* _Your instructions_: The string "advanced" may appear in lines of the data; report how many lines contain it, with no other output.

* _Listed entries_:

------------------------

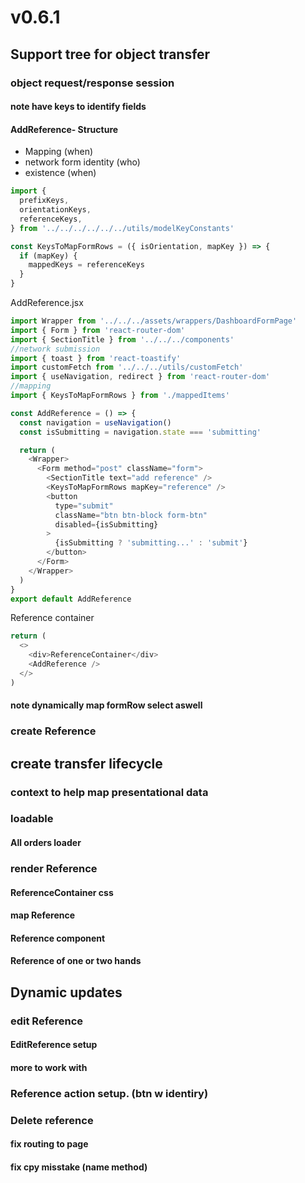 # v0.6.1

## Support tree for object transfer

### object request/response session

#### note have keys to identify fields

#### AddReference- Structure

- Mapping (when)
- network form identity (who)
- existence (when)

```js
import {
  prefixKeys,
  orientationKeys,
  referenceKeys,
} from '../../../../../../utils/modelKeyConstants'

const KeysToMapFormRows = ({ isOrientation, mapKey }) => {
  if (mapKey) {
    mappedKeys = referenceKeys
  }
}
```

AddReference.jsx

```js
import Wrapper from '../../../assets/wrappers/DashboardFormPage'
import { Form } from 'react-router-dom'
import { SectionTitle } from '../../../components'
//network submission
import { toast } from 'react-toastify'
import customFetch from '../../../utils/customFetch'
import { useNavigation, redirect } from 'react-router-dom'
//mapping
import { KeysToMapFormRows } from './mappedItems'

const AddReference = () => {
  const navigation = useNavigation()
  const isSubmitting = navigation.state === 'submitting'

  return (
    <Wrapper>
      <Form method="post" className="form">
        <SectionTitle text="add reference" />
        <KeysToMapFormRows mapKey="reference" />
        <button
          type="submit"
          className="btn btn-block form-btn"
          disabled={isSubmitting}
        >
          {isSubmitting ? 'submitting...' : 'submit'}
        </button>
      </Form>
    </Wrapper>
  )
}
export default AddReference
```

Reference container

```js
return (
  <>
    <div>ReferenceContainer</div>
    <AddReference />
  </>
)
```

#### note dynamically map formRow select aswell

### create Reference

## create transfer lifecycle

### context to help map presentational data

### loadable

#### All orders loader

### render Reference

#### ReferenceContainer css

#### map Reference

#### Reference component

#### Reference of one or two hands

## Dynamic updates

### edit Reference

#### EditReference setup

#### more to work with

### Reference action setup. (btn w identiry)

### Delete reference

#### fix routing to page

#### fix cpy misstake (name method)

```

```
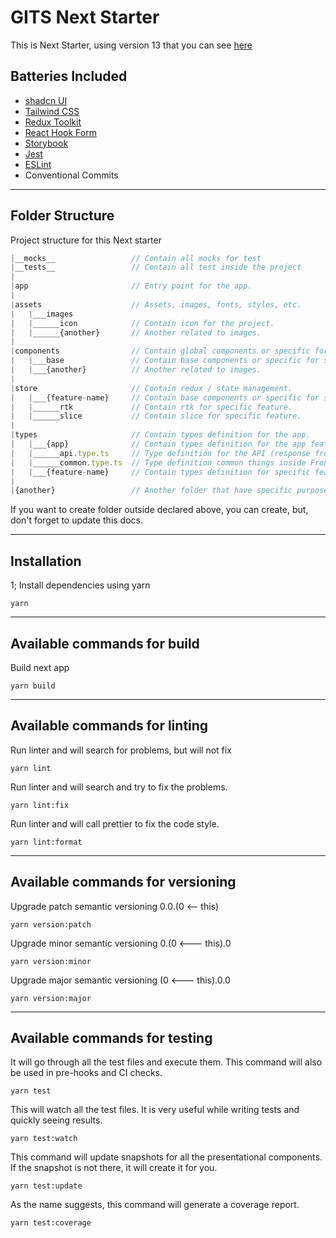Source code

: # GITS Next Starter

This is Next Starter, using version 13 that you can see [here](https://beta.nextjs.org/docs)

## Batteries Included

- [shadcn UI](https://ui.shadcn.com/)
- [Tailwind CSS](https://tailwindcss.com/)
- [Redux Toolkit](https://redux-toolkit.js.org/)
- [React Hook Form](https://react-hook-form.com/)
- [Storybook](https://storybook.js.org/)
- [Jest](https://jestjs.io/)
- [ESLint](https://eslint.org/)
- Conventional Commits

---

## Folder Structure

Project structure for this Next starter

```javascript
|__mocks__                 // Contain all mocks for test
|__tests__                 // Contain all test inside the project
|
|app                       // Entry point for the app.
|
|assets                    // Assets, images, fonts, styles, etc.
|   |___images
|   |______icon            // Contain icon for the project.
|   |______{another}       // Another related to images.
|
|components                // Contain global components or specific for some features.
|   |___base               // Contain base components or specific for some features.
|   |___{another}          // Another related to images.
|
|store                     // Contain redux / state management.
|   |___{feature-name}     // Contain base components or specific for some features.
|   |______rtk             // Contain rtk for specific feature.
|   |______slice           // Contain slice for specific feature.
|
|types                     // Contain types definition for the app.
|   |___{app}              // Contain types definition for the app feature.
|   |______api.type.ts     // Type definition for the API (response from Back-End).
|   |______common.type.ts  // Type definition common things inside Front-End.
|   |___{feature-name}     // Contain types definition for specific feature.
|
|{another}                 // Another folder that have specific purpose.
```

If you want to create folder outside declared above, you can create, but, don't forget to update this docs.

---

## Installation

1; Install dependencies using yarn

```shell
yarn
```

---

## Available commands for build

Build next app

```shell
yarn build
```

---

## Available commands for linting

Run linter and will search for problems, but will not fix

```shell
yarn lint
```

Run linter and will search and try to fix the problems.

```shell
yarn lint:fix
```

Run linter and will call prettier to fix the code style.

```shell
yarn lint:format
```

---

## Available commands for versioning

Upgrade patch semantic versioning 0.0.(0 <-- this)

```shell
yarn version:patch
```

Upgrade minor semantic versioning 0.(0 <--- this).0

```shell
yarn version:minor
```

Upgrade major semantic versioning (0 <--- this).0.0

```shell
yarn version:major
```

---

## Available commands for testing

It will go through all the test files and execute them. This command will also be used in pre-hooks and CI checks.

```shell
yarn test
```

This will watch all the test files. It is very useful while writing tests and quickly seeing results.

```shell
yarn test:watch
```

This command will update snapshots for all the presentational components. If the snapshot is not there, it will create it for you.

```shell
yarn test:update
```

As the name suggests, this command will generate a coverage report.

```shell
yarn test:coverage
```
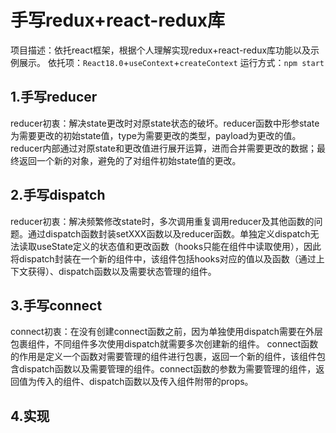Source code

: # 手写redux+react-redux库
项目描述：依托react框架，根据个人理解实现redux+react-redux库功能以及示例展示。
依托项：```React18.0```+```useContext```+```createContext```
运行方式：`npm start`
## 1.手写reducer
reducer初衷：解决state更改时对原state状态的破坏。reducer函数中形参state为需要更改的初始state值，type为需要更改的类型，payload为更改的值。
reducer内部通过对原state和更改值进行展开运算，进而合并需要更改的数据；最终返回一个新的对象，避免的了对组件初始state值的更改。

## 2.手写dispatch
reducer初衷：解决频繁修改state时，多次调用重复调用reducer及其他函数的问题。通过dispatch函数封装setXXX函数以及reducer函数。单独定义dispatch无法读取useState定义的状态值和更改函数（hooks只能在组件中读取使用），因此将dispatch封装在一个新的组件中，该组件包括hooks对应的值以及函数（通过上下文获得）、dispatch函数以及需要状态管理的组件。

## 3.手写connect
connect初衷：在没有创建connect函数之前，因为单独使用dispatch需要在外层包裹组件，不同组件多次使用dispatch就需要多次创建新的组件。
connect函数的作用是定义一个函数对需要管理的组件进行包裹，返回一个新的组件，该组件包含dispatch函数以及需要管理的组件。connect函数的参数为需要管理的组件，返回值为传入的组件、dispatch函数以及传入组件附带的props。

## 4.实现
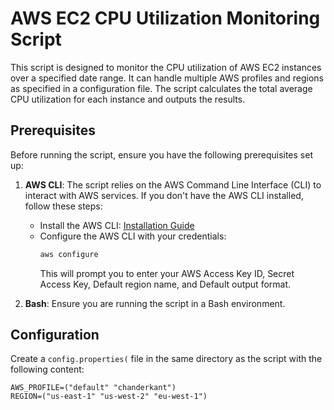 # AWS EC2 CPU Utilization Monitoring Script

This script is designed to monitor the CPU utilization of AWS EC2 instances over a specified date range. It can handle multiple AWS profiles and regions as specified in a configuration file. The script calculates the total average CPU utilization for each instance and outputs the results.

## Prerequisites

Before running the script, ensure you have the following prerequisites set up:

1. **AWS CLI**: The script relies on the AWS Command Line Interface (CLI) to interact with AWS services. If you don't have the AWS CLI installed, follow these steps:
   - Install the AWS CLI: [Installation Guide](https://docs.aws.amazon.com/cli/latest/userguide/install-cliv2.html)
   - Configure the AWS CLI with your credentials: 
     ```bash
     aws configure
     ```
     This will prompt you to enter your AWS Access Key ID, Secret Access Key, Default region name, and Default output format.

2. **Bash**: Ensure you are running the script in a Bash environment.

## Configuration

Create a `config.properties(` file in the same directory as the script with the following content:

```properties
AWS_PROFILE=("default" "chanderkant")
REGION=("us-east-1" "us-west-2" "eu-west-1")
```

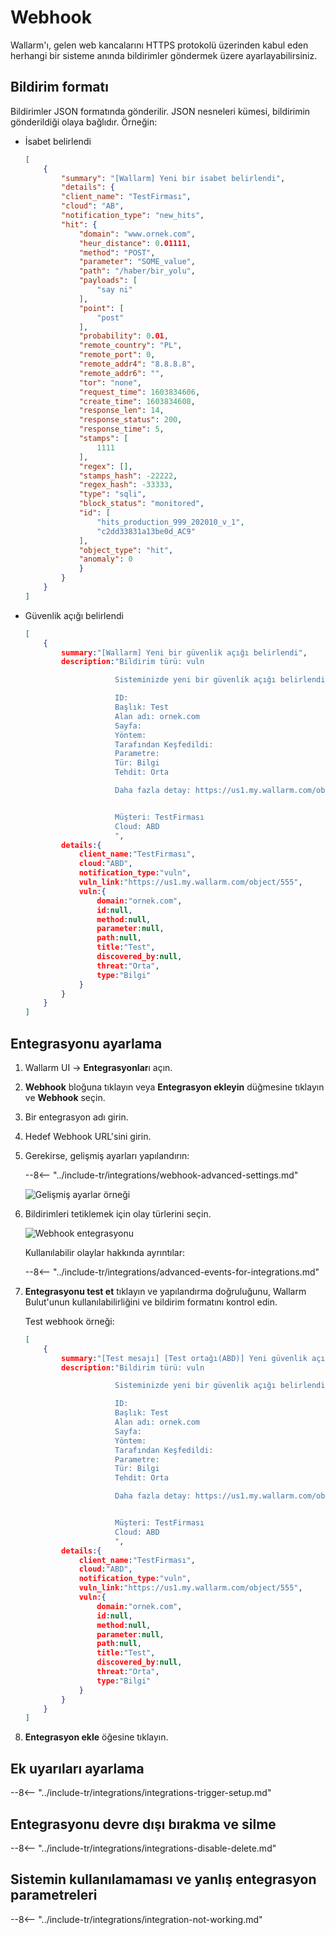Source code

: # Webhook

Wallarm'ı, gelen web kancalarını HTTPS protokolü üzerinden kabul eden herhangi bir sisteme anında bildirimler göndermek üzere ayarlayabilirsiniz.

## Bildirim formatı

Bildirimler JSON formatında gönderilir. JSON nesneleri kümesi, bildirimin gönderildiği olaya bağlıdır. Örneğin:

* İsabet belirlendi

    ```json
    [
        {
            "summary": "[Wallarm] Yeni bir isabet belirlendi",
            "details": {
            "client_name": "TestFirması",
            "cloud": "AB",
            "notification_type": "new_hits",
            "hit": {
                "domain": "www.ornek.com",
                "heur_distance": 0.01111,
                "method": "POST",
                "parameter": "SOME_value",
                "path": "/haber/bir_yolu",
                "payloads": [
                    "say ni"
                ],
                "point": [
                    "post"
                ],
                "probability": 0.01,
                "remote_country": "PL",
                "remote_port": 0,
                "remote_addr4": "8.8.8.8",
                "remote_addr6": "",
                "tor": "none",
                "request_time": 1603834606,
                "create_time": 1603834608,
                "response_len": 14,
                "response_status": 200,
                "response_time": 5,
                "stamps": [
                    1111
                ],
                "regex": [],
                "stamps_hash": -22222,
                "regex_hash": -33333,
                "type": "sqli",
                "block_status": "monitored",
                "id": [
                    "hits_production_999_202010_v_1",
                    "c2dd33831a13be0d_AC9"
                ],
                "object_type": "hit",
                "anomaly": 0
                }
            }
        }
    ]
    ```
* Güvenlik açığı belirlendi

    ```json
    [
        {
            summary:"[Wallarm] Yeni bir güvenlik açığı belirlendi",
            description:"Bildirim türü: vuln

                        Sisteminizde yeni bir güvenlik açığı belirlendi.

                        ID: 
                        Başlık: Test
                        Alan adı: ornek.com
                        Sayfa: 
                        Yöntem: 
                        Tarafından Keşfedildi: 
                        Parametre: 
                        Tür: Bilgi
                        Tehdit: Orta

                        Daha fazla detay: https://us1.my.wallarm.com/object/555


                        Müşteri: TestFirması
                        Cloud: ABD
                        ",
            details:{
                client_name:"TestFirması",
                cloud:"ABD",
                notification_type:"vuln",
                vuln_link:"https://us1.my.wallarm.com/object/555",
                vuln:{
                    domain:"ornek.com",
                    id:null,
                    method:null,
                    parameter:null,
                    path:null,
                    title:"Test",
                    discovered_by:null,
                    threat:"Orta",
                    type:"Bilgi"
                }
            }
        }
    ]
    ```

## Entegrasyonu ayarlama

1. Wallarm UI → **Entegrasyonlar**ı açın.
1. **Webhook** bloğuna tıklayın veya **Entegrasyon ekleyin** düğmesine tıklayın ve **Webhook** seçin.
1. Bir entegrasyon adı girin.
1. Hedef Webhook URL'sini girin.
1. Gerekirse, gelişmiş ayarları yapılandırın:

    --8<-- "../include-tr/integrations/webhook-advanced-settings.md"

    ![Gelişmiş ayarlar örneği](../../../images/user-guides/settings/integrations/additional-webhook-settings.png)
1. Bildirimleri tetiklemek için olay türlerini seçin.

    ![Webhook entegrasyonu](../../../images/user-guides/settings/integrations/add-webhook-integration.png)

    Kullanılabilir olaylar hakkında ayrıntılar:

    --8<-- "../include-tr/integrations/advanced-events-for-integrations.md"

1. **Entegrasyonu test et** tıklayın ve yapılandırma doğruluğunu, Wallarm Bulut'unun kullanılabilirliğini ve bildirim formatını kontrol edin.

    Test webhook örneği:

    ```json
    [
        {
            summary:"[Test mesajı] [Test ortağı(ABD)] Yeni güvenlik açığı tespit edildi",
            description:"Bildirim türü: vuln

                        Sisteminizde yeni bir güvenlik açığı belirlendi.

                        ID: 
                        Başlık: Test
                        Alan adı: ornek.com
                        Sayfa: 
                        Yöntem: 
                        Tarafından Keşfedildi: 
                        Parametre: 
                        Tür: Bilgi
                        Tehdit: Orta

                        Daha fazla detay: https://us1.my.wallarm.com/object/555


                        Müşteri: TestFirması
                        Cloud: ABD
                        ",
            details:{
                client_name:"TestFirması",
                cloud:"ABD",
                notification_type:"vuln",
                vuln_link:"https://us1.my.wallarm.com/object/555",
                vuln:{
                    domain:"ornek.com",
                    id:null,
                    method:null,
                    parameter:null,
                    path:null,
                    title:"Test",
                    discovered_by:null,
                    threat:"Orta",
                    type:"Bilgi"
                }
            }
        }
    ]
    ```

1. **Entegrasyon ekle** öğesine tıklayın.

## Ek uyarıları ayarlama

--8<-- "../include-tr/integrations/integrations-trigger-setup.md"

## Entegrasyonu devre dışı bırakma ve silme

--8<-- "../include-tr/integrations/integrations-disable-delete.md"

## Sistemin kullanılamaması ve yanlış entegrasyon parametreleri

--8<-- "../include-tr/integrations/integration-not-working.md"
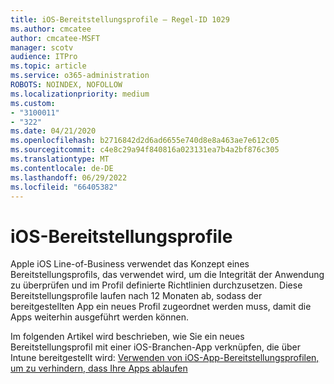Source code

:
 ```yaml
---
title: iOS-Bereitstellungsprofile – Regel-ID 1029
ms.author: cmcatee
author: cmcatee-MSFT
manager: scotv
audience: ITPro
ms.topic: article
ms.service: o365-administration
ROBOTS: NOINDEX, NOFOLLOW
ms.localizationpriority: medium
ms.custom:
- "3100011"
- "322"
ms.date: 04/21/2020
ms.openlocfilehash: b2716842d2d6ad6655e740d8e8a463ae7e612c05
ms.sourcegitcommit: c4e8c29a94f840816a023131ea7b4a2bf876c305
ms.translationtype: MT
ms.contentlocale: de-DE
ms.lasthandoff: 06/29/2022
ms.locfileid: "66405382"
---
```

# <a name="ios-provisioning-profiles"></a>iOS-Bereitstellungsprofile

Apple iOS Line-of-Business verwendet das Konzept eines Bereitstellungsprofils, das verwendet wird, um die Integrität der Anwendung zu überprüfen und im Profil definierte Richtlinien durchzusetzen. Diese Bereitstellungsprofile laufen nach 12 Monaten ab, sodass der bereitgestellten App ein neues Profil zugeordnet werden muss, damit die Apps weiterhin ausgeführt werden können.
  
Im folgenden Artikel wird beschrieben, wie Sie ein neues Bereitstellungsprofil mit einer iOS-Branchen-App verknüpfen, die über Intune bereitgestellt wird: [Verwenden von iOS-App-Bereitstellungsprofilen, um zu verhindern, dass Ihre Apps ablaufen](https://docs.microsoft.com/intune/app-provisioning-profile-ios)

------------------------

* _Response to the task_: 2